Pierwszy dzień pielgrzymki śladami św. Pawła – Apostoła narodów – przeżyłem z lekka szokująco. Zamieszkaliśmy w Stambule, niegdyś wielki Konstantynopol, stolica ówczesnego świata Wschodu i Zachodu – Bizancjum. Nazwa nadana przez Konstantyna Wielkiego, który wybrał je na swoją siedzibę w latach: 330 – 395.  Tam biło serce chrześcijaństwa, czego dowodem jest  dzisiaj kościół Hagia Sophia z VI w i jego cudne mozaiki. Kościół ten stał się wzorem i matką wielu innych świątyń. Ale w pewnym momencie historii chrześcijanie pokłócili się. Zabrakło pokory. Zwyciężyła pycha. I mamy dzisiaj miasto, w którym nie wolno wyznawać wiary chrześcijańskiej. Panuje w 99 % islam. Gdzie popatrzeć, tam smukłe minarety. I usłyszeć można wezwanie do modlitwy aż  5 razy w ciągu dnia. Państwo dba o to, aby wraz z budującymi się mieszkaniami, nie zabrakło w okolicy meczetu. Gdy kiedyś spojrzałem przez okno autokaru, zobaczyłem na wiejskim horyzoncie aż 8 meczetów – obok siebie. Tu zdjęcia

Fotka powyższa przedstawia obraz, który mnie zaszokował, gdy wszedłem do domu  i kaplicy sióstr w Stambule. Tu mieliśmy dzień skupienia. Puste Tabernakulum, zgaszona wieczna lampka… ale obok żywy kwiat, zapowiadający nadzieję! Pomyślałem – jak tu przeżyć dzień skupienia, gdy puste Tabernakulum? Nie byłem zwyczajny takich widoków! Dawno tu nie było księdza, a teraz aż 24 przyjechało. Odprawiliśmy Eucharystię i zostawiliśmy siostrom Jezusa w kawałku chleba. Odprawiliśmy w ciszy adorację przy śpiewie  muezina, który popłynął z niedalekiego meczetu.

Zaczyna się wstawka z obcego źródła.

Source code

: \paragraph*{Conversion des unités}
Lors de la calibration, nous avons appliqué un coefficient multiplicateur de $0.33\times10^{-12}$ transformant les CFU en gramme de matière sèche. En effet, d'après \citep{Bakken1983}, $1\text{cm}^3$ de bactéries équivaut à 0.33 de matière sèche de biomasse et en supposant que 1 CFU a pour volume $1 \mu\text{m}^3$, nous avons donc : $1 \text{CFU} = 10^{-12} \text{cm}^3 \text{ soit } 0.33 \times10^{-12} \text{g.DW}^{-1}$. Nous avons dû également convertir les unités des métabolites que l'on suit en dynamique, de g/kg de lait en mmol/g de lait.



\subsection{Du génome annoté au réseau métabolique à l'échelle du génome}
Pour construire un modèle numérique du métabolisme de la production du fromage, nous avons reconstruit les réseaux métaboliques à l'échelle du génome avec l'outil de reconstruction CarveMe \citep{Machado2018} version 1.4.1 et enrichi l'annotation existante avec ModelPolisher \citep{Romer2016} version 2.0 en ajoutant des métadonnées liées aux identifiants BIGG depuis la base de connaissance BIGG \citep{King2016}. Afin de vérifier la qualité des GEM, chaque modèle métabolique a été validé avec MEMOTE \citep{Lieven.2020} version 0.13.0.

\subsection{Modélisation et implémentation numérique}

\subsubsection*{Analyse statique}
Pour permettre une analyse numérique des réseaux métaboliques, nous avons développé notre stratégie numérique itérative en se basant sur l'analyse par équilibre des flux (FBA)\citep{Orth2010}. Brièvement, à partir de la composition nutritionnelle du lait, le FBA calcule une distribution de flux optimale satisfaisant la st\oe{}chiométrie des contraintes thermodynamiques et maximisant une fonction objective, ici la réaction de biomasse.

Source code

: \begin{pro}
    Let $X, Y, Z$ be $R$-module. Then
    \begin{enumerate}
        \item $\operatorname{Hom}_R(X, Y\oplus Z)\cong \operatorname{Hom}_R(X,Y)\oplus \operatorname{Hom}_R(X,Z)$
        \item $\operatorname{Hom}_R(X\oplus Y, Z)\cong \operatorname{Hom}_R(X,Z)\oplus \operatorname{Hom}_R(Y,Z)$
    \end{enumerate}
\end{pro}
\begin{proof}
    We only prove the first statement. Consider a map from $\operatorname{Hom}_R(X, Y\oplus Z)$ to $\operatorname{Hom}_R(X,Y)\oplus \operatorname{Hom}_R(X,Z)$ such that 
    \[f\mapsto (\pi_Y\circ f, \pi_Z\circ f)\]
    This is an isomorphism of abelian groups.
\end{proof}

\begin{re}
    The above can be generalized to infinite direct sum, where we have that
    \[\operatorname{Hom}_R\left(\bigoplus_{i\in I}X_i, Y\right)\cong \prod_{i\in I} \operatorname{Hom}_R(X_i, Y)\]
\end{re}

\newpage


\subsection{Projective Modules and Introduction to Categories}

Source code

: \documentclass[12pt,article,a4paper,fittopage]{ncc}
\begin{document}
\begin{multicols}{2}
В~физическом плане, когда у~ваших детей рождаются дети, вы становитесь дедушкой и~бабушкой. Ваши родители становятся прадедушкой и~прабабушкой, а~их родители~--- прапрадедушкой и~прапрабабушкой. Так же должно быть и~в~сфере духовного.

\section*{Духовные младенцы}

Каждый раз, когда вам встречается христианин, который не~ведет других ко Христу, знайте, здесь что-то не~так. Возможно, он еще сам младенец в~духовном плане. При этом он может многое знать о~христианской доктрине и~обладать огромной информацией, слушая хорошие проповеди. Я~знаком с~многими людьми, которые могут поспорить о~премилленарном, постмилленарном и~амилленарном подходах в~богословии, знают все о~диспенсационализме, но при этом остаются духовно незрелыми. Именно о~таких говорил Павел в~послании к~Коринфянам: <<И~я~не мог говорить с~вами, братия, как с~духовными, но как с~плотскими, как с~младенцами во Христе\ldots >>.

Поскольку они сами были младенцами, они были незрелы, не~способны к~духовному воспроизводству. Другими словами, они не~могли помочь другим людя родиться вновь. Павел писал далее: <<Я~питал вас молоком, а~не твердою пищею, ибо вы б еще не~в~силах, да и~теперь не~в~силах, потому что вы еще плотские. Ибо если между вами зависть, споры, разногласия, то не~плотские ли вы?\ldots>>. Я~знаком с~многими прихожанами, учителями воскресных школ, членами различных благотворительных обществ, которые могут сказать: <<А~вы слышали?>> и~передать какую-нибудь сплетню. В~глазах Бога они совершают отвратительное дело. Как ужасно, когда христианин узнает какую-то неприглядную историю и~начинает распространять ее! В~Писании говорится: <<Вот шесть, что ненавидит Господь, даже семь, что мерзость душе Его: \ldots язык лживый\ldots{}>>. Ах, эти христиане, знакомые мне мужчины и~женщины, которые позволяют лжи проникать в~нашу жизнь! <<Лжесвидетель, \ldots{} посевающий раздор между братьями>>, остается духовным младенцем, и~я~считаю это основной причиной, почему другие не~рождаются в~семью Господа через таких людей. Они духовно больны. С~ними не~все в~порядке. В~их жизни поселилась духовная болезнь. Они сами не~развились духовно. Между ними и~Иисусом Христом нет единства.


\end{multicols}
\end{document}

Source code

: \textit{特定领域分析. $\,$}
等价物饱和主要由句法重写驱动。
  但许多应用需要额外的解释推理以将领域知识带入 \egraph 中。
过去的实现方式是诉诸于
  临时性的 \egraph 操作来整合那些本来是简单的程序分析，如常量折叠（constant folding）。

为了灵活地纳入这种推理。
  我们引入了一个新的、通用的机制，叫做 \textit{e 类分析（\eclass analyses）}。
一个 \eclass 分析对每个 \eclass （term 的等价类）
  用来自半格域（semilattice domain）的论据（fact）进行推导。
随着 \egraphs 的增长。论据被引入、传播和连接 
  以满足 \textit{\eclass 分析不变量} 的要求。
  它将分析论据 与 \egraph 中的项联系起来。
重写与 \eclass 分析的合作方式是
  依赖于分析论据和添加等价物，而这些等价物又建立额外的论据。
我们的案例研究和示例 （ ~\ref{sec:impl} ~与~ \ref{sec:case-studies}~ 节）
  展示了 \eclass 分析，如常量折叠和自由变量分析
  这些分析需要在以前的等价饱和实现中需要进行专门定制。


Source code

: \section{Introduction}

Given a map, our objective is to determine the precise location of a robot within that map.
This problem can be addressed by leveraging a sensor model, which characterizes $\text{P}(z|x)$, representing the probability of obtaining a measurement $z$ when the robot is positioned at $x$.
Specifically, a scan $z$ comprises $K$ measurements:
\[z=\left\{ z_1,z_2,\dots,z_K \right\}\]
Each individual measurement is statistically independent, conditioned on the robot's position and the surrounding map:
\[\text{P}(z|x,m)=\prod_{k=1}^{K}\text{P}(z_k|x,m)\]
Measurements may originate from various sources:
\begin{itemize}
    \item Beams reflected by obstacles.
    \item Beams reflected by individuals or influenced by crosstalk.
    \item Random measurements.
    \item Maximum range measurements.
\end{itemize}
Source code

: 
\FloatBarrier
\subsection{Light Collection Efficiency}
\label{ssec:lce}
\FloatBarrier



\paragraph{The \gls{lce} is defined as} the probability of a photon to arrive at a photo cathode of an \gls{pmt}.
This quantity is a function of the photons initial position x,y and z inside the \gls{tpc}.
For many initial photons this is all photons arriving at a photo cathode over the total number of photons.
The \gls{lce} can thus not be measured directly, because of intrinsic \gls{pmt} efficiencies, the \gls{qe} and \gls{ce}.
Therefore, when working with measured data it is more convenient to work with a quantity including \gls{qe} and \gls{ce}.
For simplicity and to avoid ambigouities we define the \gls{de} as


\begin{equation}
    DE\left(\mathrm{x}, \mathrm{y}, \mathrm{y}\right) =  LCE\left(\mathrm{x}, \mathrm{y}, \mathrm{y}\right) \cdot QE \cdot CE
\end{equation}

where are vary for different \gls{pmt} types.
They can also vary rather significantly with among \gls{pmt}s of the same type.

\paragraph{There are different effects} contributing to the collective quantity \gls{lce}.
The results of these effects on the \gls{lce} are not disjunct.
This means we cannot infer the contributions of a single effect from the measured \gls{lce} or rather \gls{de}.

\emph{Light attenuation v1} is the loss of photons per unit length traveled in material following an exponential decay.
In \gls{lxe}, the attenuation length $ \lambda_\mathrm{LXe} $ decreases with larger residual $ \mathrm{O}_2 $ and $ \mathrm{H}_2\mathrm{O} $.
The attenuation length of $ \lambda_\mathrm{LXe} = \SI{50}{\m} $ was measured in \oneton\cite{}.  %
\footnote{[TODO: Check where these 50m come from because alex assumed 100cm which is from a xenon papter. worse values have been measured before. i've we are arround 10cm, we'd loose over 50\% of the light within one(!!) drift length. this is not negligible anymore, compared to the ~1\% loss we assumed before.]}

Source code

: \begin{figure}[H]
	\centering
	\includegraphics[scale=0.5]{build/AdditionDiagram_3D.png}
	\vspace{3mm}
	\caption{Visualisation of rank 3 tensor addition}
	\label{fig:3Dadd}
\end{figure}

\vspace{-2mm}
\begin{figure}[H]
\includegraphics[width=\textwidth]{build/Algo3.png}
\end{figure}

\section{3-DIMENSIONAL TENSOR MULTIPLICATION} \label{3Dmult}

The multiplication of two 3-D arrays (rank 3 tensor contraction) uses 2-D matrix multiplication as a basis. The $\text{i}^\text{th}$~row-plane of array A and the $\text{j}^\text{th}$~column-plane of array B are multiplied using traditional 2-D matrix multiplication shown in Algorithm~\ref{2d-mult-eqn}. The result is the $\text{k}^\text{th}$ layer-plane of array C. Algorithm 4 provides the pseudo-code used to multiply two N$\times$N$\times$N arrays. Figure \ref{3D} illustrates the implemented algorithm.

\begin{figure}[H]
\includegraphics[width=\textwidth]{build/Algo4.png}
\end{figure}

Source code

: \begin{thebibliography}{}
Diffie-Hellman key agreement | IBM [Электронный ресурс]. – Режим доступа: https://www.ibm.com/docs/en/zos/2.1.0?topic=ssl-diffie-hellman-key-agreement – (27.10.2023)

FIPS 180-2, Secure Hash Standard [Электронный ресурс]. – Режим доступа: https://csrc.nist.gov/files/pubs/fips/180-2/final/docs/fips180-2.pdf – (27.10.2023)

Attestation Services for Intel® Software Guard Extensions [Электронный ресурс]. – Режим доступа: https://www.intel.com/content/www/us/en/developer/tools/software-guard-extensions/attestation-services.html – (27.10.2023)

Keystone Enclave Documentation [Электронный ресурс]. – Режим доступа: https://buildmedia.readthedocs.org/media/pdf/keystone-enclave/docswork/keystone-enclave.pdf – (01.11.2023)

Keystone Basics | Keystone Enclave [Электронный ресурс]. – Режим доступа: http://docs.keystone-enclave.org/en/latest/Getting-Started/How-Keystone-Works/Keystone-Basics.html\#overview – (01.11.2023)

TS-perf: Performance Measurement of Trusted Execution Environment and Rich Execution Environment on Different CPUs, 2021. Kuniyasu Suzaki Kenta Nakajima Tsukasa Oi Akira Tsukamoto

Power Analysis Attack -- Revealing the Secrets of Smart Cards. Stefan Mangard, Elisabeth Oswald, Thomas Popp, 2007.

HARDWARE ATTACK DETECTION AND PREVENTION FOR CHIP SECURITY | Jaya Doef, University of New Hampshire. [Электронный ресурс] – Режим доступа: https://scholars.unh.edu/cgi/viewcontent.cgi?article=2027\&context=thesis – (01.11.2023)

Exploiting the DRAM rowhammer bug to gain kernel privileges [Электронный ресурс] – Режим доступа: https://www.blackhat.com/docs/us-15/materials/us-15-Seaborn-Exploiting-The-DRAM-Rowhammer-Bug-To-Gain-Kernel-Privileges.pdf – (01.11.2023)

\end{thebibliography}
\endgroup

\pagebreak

W tym roku w duszpasterstwie tematem przewodnim jest hasło: „Kościół naszym domem”. Dom jest tam, gdzie ktoś na nas czeka. Gdy wyjadę i mam dokąd wrócić, to jest tam dom! Tak jest i z Kościołem. W Kościele czeka na mnie Ojciec ze Stołem Słowa i Eucharystii. Z przebaczeniem. Czeka też każdy proboszcz z sakramentami, które są drogą do zbawienia. I martwi się, gdy kogoś zabraknie na Eucharystii. Skutkiem grzechu jest odejście z domu – ucieczka z Kościoła. Wystarczy przypomnieć przypowieść o Synu Marnotrawnym z Łk 15, który uciekł z domu ojca. Czy dzisiaj nie jest podobnie? Są tacy, którzy uciekają z Kościoła – Domu, bo zgrzeszyli. I będą wszystko robić, aby poniżyć, opluć, zniszczyć swój Dom – Kościół. Dla usprawiedliwienia swego odejścia…

Ale Ojciec czeka. I otworzy swoje ramiona w sakramencie pojednania. Przyjmie, przebaczy, pokocha. Pomimo wszystko! Dom jest tam, gdzie czeka KTOŚ na ciebie. Nie pozwól MU długo czekać…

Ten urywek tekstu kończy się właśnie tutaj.